§ What to produce: Find the lines of the listing that contain the string "setup", and return them.
::: Available data :::
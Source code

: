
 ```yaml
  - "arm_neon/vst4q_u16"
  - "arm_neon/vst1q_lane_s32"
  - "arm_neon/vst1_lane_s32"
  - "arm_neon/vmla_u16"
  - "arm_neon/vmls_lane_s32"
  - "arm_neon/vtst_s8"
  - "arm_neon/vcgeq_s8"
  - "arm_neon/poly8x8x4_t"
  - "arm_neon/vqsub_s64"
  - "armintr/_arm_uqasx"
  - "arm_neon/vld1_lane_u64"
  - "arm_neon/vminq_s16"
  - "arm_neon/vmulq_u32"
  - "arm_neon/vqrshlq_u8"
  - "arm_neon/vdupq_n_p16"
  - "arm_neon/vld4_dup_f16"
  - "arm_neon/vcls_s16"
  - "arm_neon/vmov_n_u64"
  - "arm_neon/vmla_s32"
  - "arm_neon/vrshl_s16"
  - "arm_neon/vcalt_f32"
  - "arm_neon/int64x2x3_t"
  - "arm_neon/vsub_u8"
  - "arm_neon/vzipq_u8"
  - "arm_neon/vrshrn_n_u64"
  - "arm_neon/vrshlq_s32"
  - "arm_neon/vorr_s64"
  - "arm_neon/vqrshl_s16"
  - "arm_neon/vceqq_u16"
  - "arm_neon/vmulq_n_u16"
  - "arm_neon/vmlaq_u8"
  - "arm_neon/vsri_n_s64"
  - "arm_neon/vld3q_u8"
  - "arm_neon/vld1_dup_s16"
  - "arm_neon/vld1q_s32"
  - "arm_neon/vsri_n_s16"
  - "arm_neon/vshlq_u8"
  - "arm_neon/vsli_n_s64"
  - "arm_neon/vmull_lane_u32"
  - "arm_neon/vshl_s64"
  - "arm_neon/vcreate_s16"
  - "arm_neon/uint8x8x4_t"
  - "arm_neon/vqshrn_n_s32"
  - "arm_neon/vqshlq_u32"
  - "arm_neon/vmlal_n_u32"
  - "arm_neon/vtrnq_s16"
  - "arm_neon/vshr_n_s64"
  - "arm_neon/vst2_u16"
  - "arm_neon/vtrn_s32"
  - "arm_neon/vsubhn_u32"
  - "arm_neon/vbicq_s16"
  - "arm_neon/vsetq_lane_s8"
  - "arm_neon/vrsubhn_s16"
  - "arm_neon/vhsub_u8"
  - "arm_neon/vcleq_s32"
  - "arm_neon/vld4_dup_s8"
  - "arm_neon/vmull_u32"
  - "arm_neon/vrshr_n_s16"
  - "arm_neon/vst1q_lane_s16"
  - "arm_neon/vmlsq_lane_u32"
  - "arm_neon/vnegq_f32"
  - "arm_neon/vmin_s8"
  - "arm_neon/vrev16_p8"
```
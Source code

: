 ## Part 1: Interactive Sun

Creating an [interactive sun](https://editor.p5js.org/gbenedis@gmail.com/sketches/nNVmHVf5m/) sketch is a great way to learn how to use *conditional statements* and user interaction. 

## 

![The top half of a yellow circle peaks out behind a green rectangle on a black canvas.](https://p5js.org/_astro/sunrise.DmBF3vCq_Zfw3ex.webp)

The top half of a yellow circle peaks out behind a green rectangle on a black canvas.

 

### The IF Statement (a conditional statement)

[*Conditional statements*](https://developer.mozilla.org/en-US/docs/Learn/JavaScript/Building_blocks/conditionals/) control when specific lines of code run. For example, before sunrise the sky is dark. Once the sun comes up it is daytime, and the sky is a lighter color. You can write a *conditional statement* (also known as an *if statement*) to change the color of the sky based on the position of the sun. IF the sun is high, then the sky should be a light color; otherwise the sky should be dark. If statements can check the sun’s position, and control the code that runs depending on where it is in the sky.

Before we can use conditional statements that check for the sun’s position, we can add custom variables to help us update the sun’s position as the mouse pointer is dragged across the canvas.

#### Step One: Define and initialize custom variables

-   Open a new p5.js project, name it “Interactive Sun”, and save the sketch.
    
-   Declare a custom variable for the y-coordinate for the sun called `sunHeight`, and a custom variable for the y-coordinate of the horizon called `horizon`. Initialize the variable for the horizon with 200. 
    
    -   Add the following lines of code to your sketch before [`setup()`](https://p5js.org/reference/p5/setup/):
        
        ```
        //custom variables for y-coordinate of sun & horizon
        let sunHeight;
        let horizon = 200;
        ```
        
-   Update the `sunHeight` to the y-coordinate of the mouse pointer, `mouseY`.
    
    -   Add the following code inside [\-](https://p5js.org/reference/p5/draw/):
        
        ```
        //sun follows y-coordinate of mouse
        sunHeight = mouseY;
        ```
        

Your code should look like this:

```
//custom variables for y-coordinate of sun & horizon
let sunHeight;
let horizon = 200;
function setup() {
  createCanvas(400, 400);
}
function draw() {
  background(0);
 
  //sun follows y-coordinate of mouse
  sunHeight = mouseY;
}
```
:::
§ Response:
    -   Add the following lines of code to your sketch before [`setup()`](https://p5js.org/reference/p5/setup/):
function setup() {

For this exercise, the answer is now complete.